Recall Auschwitz. Hitler’s pride. An example of German efficiency.
The gas chambers were so effective, that the bodies could not be disposed of fast enough. Mass graves were not doing the job. Crematoriums came into play. Burn the bodies! Quicker, cleaner, less burdensome. Also, ashes not discoverable in later years. Mass graves are.
Some 70 years later comes Syria’s Assad. Guilty of mass executions. Problem was body disposition and secrecy. A crematorium was constructed at Sednaya Military Prison. Problem resolved.

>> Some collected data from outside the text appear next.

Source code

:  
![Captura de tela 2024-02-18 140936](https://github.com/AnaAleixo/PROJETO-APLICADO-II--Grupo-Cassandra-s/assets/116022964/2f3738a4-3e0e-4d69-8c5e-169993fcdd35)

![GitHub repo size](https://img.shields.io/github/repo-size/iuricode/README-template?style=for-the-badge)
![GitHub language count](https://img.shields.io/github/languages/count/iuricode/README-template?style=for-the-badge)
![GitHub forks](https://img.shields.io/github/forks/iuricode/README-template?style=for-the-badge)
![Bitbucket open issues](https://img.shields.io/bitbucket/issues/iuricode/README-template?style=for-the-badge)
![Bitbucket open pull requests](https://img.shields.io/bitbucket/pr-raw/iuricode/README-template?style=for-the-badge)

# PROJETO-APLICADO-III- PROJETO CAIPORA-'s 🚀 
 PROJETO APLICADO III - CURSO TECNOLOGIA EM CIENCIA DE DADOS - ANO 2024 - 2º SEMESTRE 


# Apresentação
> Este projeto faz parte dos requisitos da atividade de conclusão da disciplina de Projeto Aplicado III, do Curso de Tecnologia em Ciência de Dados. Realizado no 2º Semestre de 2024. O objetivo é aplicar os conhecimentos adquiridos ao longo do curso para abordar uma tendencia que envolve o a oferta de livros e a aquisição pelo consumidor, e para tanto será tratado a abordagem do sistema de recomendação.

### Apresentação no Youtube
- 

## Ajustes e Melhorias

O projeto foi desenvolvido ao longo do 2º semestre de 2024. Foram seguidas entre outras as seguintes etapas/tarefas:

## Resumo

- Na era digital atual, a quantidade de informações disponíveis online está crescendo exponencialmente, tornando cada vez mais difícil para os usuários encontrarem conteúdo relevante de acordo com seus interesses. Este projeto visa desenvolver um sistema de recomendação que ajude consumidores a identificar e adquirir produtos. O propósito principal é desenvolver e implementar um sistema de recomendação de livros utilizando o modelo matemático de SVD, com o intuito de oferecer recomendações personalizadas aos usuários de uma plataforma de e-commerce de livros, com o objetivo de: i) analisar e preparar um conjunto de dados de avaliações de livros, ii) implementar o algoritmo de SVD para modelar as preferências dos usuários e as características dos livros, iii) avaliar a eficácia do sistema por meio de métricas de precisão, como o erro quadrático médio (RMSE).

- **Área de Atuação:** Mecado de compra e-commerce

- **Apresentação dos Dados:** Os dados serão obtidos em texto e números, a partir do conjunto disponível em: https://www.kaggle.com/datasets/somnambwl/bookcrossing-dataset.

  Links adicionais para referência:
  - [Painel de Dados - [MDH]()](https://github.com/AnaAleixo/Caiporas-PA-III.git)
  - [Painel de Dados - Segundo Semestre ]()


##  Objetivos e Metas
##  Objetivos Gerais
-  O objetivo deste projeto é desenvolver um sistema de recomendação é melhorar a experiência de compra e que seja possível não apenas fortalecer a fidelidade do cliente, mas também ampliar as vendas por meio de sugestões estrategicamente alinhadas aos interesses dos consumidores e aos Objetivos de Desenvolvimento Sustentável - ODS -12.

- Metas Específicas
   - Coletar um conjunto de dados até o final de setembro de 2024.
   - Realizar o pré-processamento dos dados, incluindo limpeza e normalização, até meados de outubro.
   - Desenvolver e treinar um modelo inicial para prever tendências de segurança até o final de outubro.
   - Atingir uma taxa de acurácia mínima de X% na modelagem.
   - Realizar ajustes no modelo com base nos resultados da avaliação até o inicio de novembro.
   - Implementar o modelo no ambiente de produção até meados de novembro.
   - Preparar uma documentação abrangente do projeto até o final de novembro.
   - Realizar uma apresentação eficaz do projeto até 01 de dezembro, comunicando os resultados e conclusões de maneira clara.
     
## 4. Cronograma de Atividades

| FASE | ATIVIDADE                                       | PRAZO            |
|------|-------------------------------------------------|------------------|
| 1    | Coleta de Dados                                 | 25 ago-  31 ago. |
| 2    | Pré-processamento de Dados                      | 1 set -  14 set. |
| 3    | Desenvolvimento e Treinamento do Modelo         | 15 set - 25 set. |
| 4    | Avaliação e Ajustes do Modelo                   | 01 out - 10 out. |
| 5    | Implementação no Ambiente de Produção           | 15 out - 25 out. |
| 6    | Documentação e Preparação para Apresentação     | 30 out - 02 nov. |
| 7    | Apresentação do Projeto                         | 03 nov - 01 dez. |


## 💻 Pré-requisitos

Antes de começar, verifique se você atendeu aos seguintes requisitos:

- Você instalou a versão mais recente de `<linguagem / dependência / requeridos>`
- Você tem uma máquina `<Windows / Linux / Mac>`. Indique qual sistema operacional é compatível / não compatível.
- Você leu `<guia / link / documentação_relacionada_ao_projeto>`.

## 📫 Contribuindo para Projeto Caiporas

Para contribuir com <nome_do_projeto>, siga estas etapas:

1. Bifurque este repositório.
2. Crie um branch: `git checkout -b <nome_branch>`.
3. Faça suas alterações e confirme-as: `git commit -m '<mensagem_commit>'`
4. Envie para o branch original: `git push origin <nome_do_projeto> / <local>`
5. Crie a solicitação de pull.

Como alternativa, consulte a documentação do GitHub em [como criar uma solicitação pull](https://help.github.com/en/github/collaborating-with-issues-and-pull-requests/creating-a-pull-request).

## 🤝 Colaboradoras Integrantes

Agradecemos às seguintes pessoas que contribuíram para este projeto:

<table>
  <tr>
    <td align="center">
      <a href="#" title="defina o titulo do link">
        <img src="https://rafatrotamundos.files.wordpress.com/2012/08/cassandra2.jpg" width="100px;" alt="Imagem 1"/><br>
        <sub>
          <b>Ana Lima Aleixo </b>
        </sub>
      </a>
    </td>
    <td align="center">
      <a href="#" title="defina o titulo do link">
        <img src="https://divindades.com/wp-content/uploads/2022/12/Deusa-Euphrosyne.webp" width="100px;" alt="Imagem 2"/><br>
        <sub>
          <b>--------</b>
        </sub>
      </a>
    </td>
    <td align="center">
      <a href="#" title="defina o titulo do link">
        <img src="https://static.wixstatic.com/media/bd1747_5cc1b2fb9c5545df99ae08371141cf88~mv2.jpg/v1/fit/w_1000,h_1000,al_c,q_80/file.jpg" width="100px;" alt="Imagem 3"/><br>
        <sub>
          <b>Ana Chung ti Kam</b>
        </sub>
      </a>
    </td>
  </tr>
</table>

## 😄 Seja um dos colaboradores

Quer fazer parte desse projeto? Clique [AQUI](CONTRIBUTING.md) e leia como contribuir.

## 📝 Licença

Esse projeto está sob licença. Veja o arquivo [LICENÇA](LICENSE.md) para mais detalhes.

Note Assad has killed thousands without resort to judicial proceedings.
Assad is supported by Russia and Saudi Arabia. The United States supports the rebels opposing Assad. Russia is supposedly not the U.S.’s friend. Perhaps Trump’s however. Saudi Arabia has become a much closer friend since last week’s visit by Trump. Trump was sucked up to big time.
Zeroing in on Saudi Arabia, how can the U.S. be friends with a friend and supporter of a mass executioner such as Assad?
Trump forgets who our friends are. He plays up to despots while insulting and ignoring those who have been friends of the U.S. for years.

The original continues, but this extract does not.